● **Assigned task**
For the material below, output exactly the span from the line with "However if you" to the line with "for dev environment.", including both, and nothing besides.

● **Data for review**

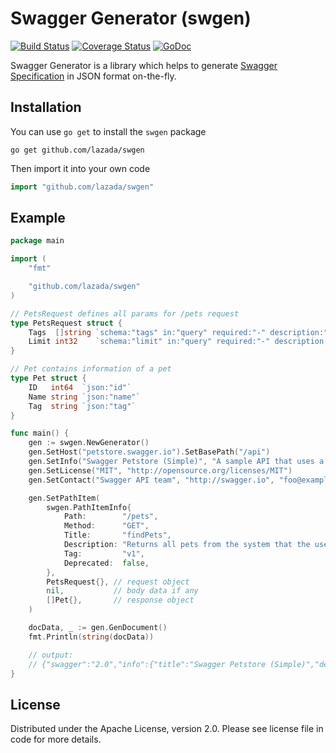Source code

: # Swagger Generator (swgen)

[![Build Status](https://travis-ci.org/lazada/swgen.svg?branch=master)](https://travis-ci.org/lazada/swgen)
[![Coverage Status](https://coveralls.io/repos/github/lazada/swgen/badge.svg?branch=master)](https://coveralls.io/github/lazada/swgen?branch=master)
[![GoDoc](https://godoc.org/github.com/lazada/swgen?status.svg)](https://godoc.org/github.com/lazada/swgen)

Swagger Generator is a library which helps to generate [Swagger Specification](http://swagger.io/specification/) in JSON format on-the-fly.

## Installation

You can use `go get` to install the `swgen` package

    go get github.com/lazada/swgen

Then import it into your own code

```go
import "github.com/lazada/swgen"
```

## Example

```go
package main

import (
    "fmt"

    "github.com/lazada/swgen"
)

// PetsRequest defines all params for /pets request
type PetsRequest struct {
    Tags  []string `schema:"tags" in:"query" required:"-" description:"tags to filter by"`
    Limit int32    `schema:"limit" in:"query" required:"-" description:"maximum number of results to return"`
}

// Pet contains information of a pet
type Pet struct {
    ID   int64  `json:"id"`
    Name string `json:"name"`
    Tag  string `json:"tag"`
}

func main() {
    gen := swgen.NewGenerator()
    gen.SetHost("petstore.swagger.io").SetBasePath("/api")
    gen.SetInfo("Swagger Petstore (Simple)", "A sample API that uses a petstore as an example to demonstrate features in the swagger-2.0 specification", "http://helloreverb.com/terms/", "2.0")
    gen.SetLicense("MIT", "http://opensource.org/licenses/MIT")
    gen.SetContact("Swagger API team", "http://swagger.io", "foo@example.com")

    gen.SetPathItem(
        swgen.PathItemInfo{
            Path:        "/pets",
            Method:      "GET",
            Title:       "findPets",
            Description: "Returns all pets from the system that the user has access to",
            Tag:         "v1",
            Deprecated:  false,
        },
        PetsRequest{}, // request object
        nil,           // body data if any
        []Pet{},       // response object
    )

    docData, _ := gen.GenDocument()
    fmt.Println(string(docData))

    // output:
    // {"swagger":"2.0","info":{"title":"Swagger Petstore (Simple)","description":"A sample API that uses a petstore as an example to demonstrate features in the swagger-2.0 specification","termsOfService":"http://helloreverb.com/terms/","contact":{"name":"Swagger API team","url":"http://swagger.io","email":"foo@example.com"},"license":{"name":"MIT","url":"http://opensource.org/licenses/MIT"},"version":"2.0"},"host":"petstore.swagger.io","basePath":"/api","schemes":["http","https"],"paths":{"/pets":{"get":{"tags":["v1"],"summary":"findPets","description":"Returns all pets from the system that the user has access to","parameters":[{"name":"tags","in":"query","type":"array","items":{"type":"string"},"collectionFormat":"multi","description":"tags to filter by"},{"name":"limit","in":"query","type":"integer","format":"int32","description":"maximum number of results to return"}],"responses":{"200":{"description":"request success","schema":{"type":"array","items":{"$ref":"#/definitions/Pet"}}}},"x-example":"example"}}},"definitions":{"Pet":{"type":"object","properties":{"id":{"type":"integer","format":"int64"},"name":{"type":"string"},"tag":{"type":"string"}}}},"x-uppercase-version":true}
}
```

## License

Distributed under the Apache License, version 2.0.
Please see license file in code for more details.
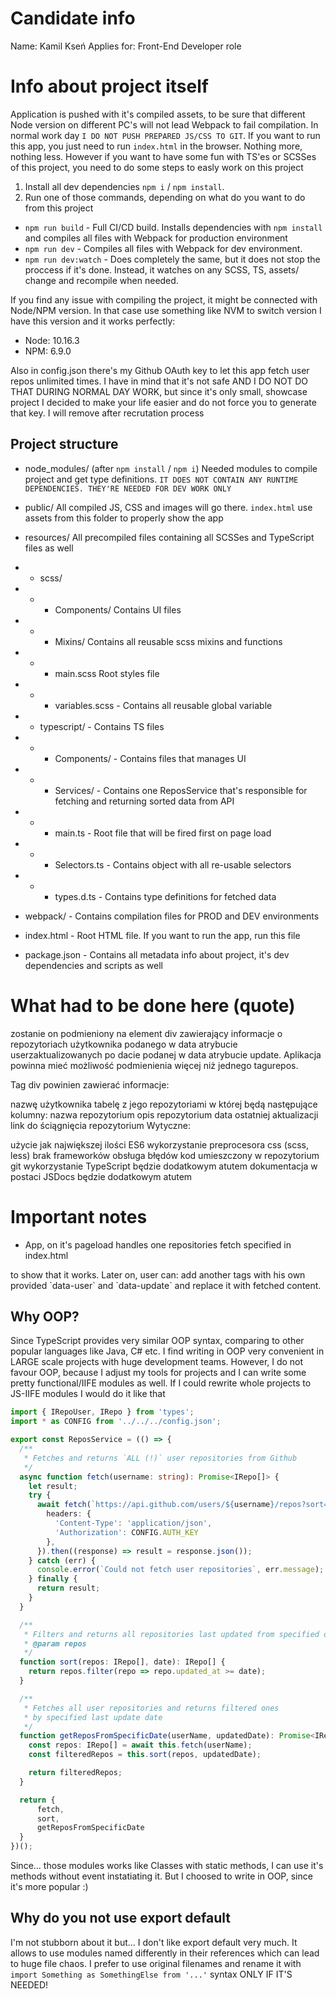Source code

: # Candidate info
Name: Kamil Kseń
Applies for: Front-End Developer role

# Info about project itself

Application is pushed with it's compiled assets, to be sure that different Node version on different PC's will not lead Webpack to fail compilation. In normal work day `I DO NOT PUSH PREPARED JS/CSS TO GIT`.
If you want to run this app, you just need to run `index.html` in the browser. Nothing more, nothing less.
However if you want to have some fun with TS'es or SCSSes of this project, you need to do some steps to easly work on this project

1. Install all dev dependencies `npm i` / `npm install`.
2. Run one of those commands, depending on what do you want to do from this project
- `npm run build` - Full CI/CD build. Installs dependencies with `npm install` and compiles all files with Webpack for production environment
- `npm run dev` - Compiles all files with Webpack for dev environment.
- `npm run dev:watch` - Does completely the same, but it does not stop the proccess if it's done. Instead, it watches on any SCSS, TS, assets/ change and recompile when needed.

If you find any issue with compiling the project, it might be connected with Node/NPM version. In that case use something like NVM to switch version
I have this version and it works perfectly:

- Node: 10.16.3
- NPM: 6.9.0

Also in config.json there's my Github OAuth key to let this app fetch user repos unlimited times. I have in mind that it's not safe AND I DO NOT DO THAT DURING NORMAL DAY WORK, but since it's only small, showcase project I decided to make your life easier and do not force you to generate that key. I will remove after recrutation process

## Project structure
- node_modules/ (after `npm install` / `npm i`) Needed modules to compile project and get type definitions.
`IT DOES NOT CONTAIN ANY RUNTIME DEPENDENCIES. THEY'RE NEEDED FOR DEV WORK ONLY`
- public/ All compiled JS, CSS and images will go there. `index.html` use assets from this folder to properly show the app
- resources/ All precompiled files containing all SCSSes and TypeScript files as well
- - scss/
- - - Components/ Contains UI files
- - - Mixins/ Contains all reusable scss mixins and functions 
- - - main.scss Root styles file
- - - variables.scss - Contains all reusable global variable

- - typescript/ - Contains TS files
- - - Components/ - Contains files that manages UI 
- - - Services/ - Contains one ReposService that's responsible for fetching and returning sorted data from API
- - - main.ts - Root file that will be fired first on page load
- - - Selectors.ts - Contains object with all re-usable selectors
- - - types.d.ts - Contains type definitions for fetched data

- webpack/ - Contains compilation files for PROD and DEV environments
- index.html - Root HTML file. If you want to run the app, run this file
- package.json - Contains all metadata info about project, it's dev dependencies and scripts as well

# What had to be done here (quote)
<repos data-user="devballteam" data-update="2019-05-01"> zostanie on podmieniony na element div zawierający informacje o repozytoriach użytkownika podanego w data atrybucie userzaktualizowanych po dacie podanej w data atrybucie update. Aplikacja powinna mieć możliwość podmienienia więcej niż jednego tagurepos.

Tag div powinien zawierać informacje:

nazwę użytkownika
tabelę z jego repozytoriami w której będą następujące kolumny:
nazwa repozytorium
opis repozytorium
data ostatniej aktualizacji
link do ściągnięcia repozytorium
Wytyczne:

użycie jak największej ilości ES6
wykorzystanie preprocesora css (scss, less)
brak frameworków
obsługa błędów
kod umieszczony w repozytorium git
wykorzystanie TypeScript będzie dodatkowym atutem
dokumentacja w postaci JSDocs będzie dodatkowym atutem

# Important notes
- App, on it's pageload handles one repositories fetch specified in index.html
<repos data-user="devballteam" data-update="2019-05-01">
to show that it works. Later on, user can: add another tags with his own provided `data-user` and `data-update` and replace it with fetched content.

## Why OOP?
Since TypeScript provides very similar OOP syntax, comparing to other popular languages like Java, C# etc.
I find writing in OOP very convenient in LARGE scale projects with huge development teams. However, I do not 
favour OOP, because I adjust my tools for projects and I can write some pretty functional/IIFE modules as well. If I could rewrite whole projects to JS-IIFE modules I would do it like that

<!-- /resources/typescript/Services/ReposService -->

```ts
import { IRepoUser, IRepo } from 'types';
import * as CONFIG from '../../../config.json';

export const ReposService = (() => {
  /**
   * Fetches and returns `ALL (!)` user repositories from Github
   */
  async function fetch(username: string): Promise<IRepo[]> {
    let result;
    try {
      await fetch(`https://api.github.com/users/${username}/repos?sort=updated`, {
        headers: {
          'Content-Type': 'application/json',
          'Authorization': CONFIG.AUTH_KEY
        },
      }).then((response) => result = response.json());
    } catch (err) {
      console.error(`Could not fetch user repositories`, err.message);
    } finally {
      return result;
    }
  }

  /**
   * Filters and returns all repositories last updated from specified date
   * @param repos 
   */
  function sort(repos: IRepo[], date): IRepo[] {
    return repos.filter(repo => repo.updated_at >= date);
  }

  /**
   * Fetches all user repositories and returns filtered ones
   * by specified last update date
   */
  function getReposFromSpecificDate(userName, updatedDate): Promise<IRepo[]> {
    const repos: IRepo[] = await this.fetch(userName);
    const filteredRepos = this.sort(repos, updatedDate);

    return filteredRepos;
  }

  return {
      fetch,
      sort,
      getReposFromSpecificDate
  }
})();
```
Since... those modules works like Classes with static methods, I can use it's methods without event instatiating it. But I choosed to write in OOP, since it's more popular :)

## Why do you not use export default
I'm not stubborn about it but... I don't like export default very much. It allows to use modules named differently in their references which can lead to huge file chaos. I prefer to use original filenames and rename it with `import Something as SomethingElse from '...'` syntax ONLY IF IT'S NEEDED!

● **Exercise solution**
However if you want to have some fun with TS'es or SCSSes of this project, you need to do some steps to easly work on this project

1. Install all dev dependencies `npm i` / `npm install`.
2. Run one of those commands, depending on what do you want to do from this project
- `npm run build` - Full CI/CD build. Installs dependencies with `npm install` and compiles all files with Webpack for production environment
- `npm run dev` - Compiles all files with Webpack for dev environment.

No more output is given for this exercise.